By Santhosh V Perumal
Qatar’s banking sector witnessed 25.3% year-on-year (y-o-y) rise in net interest income (NII) in third quarter (Q3) of 2013 against the Gulf average of 10.2%; even as it saw “significant” expansion in provisions for bad loans, according to a report.
Qatari banks’ NII grew the most (25.3%), followed by those in the UAE (11.6%), Saudi Arabia (5.7%) and Kuwait (2.7%), Global Investment House said in a report.
However, the GCC banks’ NII increased 10.2% y-o-y, but remained almost flat on quarter-to-quarter basis at 0.6% compared to 3.6% in the UAE and 2.9% in Saudi Arabia; whereas Kuwait and Qatar saw 4.7% and 3.3% fall, it said.

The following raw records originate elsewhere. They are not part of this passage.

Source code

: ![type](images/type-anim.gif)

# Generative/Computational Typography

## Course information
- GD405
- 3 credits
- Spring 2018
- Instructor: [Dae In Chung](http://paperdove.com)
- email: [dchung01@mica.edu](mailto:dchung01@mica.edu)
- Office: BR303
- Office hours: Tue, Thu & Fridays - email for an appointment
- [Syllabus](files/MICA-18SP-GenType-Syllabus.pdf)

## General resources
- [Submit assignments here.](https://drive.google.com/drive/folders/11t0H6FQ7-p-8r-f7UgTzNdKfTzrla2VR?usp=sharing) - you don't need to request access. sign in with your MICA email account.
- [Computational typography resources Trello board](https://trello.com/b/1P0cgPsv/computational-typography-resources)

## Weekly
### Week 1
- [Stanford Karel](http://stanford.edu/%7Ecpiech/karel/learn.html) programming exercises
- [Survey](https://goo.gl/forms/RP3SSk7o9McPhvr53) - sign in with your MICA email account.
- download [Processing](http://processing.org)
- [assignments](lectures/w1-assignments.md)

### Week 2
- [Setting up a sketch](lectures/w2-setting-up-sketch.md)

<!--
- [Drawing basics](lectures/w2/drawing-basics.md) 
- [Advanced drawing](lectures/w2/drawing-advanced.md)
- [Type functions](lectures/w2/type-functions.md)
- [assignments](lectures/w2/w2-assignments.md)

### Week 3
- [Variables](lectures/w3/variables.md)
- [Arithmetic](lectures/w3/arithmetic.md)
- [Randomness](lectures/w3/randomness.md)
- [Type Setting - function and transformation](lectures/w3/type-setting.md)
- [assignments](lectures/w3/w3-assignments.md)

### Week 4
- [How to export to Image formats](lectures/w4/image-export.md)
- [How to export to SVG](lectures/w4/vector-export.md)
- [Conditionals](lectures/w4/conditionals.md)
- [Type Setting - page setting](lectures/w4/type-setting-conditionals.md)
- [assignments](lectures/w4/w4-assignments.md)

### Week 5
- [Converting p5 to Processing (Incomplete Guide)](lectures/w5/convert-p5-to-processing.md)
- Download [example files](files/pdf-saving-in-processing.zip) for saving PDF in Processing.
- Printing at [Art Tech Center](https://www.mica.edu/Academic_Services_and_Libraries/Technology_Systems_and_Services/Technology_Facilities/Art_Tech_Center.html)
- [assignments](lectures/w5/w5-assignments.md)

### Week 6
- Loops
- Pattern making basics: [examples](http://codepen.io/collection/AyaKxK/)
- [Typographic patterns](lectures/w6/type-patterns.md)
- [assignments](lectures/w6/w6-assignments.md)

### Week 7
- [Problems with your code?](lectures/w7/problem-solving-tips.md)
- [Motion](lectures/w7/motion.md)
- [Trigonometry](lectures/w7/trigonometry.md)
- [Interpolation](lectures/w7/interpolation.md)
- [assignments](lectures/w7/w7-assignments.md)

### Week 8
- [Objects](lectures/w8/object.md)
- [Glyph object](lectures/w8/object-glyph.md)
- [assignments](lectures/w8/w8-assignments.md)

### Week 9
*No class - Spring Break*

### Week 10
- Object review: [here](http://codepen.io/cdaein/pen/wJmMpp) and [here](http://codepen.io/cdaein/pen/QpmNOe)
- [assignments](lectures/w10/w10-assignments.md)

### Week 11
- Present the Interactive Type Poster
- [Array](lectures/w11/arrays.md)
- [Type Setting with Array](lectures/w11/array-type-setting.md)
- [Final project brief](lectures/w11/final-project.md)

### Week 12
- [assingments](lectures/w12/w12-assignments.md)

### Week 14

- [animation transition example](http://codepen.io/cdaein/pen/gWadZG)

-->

Global banking universe constituted 22 banks with seven in Saudi Arabia, five each in Qatar and the UAE, four in Kuwait and one in Oman. Qatar’s banks are QNB, Commercial Bank, Doha Bank, Qatar Islamic Bank and Masraf Al Rayan.
Among Qatar-based banks, QNB saw a robust growth of 28.1% in NII driven by consolidation of its Egypt-based subsidiary National Societe Generale Bank-Egypt. Masraf-Al-Rayan’s NII rose 35.3% due to a 26 basis points y-o-y improvement in net interest margins (NIM). Commercial Bank reported 39.1% growth in NII due to 24bps y-o-y rise in NIM.
Total assets of GCC banks under its coverage expanded 12.4% y-o-y in Q3, 2013. Qatar-based banks witnessed the strongest growth in total assets at 22.4%, followed by banks in Kuwait (14.3%) and the UAE and Saudi Arabia (9.1% each).
Loan book growth continues to remain strong across the GCC markets (13.6% y-o-y growth) with Qatar’s lenders witnessing the highest increase of 25.4%, followed by Saudi Arabia (11.8%), Kuwait (11.6%) and the UAE (9.6%), it said.
“Qatar-based banks maintained their loan growth momentum due to an increase in public sector spending as the country is preparing to host the FIFA World Cup in 2022,” according to Global. Acquisition made by QNB and Commercial Bank during the year also propelled loans growth considerably, it said, adding among Qatar-based lenders, Commercial Bank and QNB registered higher growth in loan book of 34% and 27.4 % respectively.
Non-interest income of Global’s coverage banks, however, was down 1.4% y-o-y in Q3 due to absence of one-off gains.
Amongst the Qatar based banks, QNB reported 26.3% growth in non-interest income backed by 55.2% rise in fee income.
During the quarter, the overall operating expenses of GCC banks had risen by 15.1% y-o-y, primarily driven by Qatar (37.4%), followed by the UAE (15.2%), Kuwait (14.6%) and Saudi Arabia (7.6%).
Cost to income ratio of Global universe banks increased to 32.8% y-o-y in Q3, 2013; amongst which, that of the Qatar banks grew to 27.5% this Q3 from 23% in the previous year.
Among the Qatar banks, Commercial Bank recorded the highest rise in operating expenses (59.3%) mainly due to acquisition and branch expansion. Cost to income ratio of the bank increased to 49.3% in Q3, 13 from 30.1% in a year ago period. QNB witnessed a 57.8% growth in operating expenses during the quarter due to higher staff cost post consolidation of NSGB.
Global found that provision expenses among the GCC banks increased 4% y-o-y during Q3, 2013, mainly due to “significant increase” (of 82%) in provisions of Qatar banks and the UAE (12.3%). However, those of Saudi Arabia and Kuwait fell 16.1% and 4.5% respectively.
Commercial Bank’s provisions for impaired loans grew by a whopping 440.5% y-o-y mainly due to provisions taken against emerging market strategic equity investments. QNB also registered 66% rise in provisions due to growth in its overall loan portfolio after the NSGB acquisition, Global said.
On deposits, Global universe witnessed 14.1% y-o-y growth in Q3, 2013 with Qatar registering 21.3%, Kuwait (15.7%), the UAE (12.5%) and Saudi Arabia (11.1%).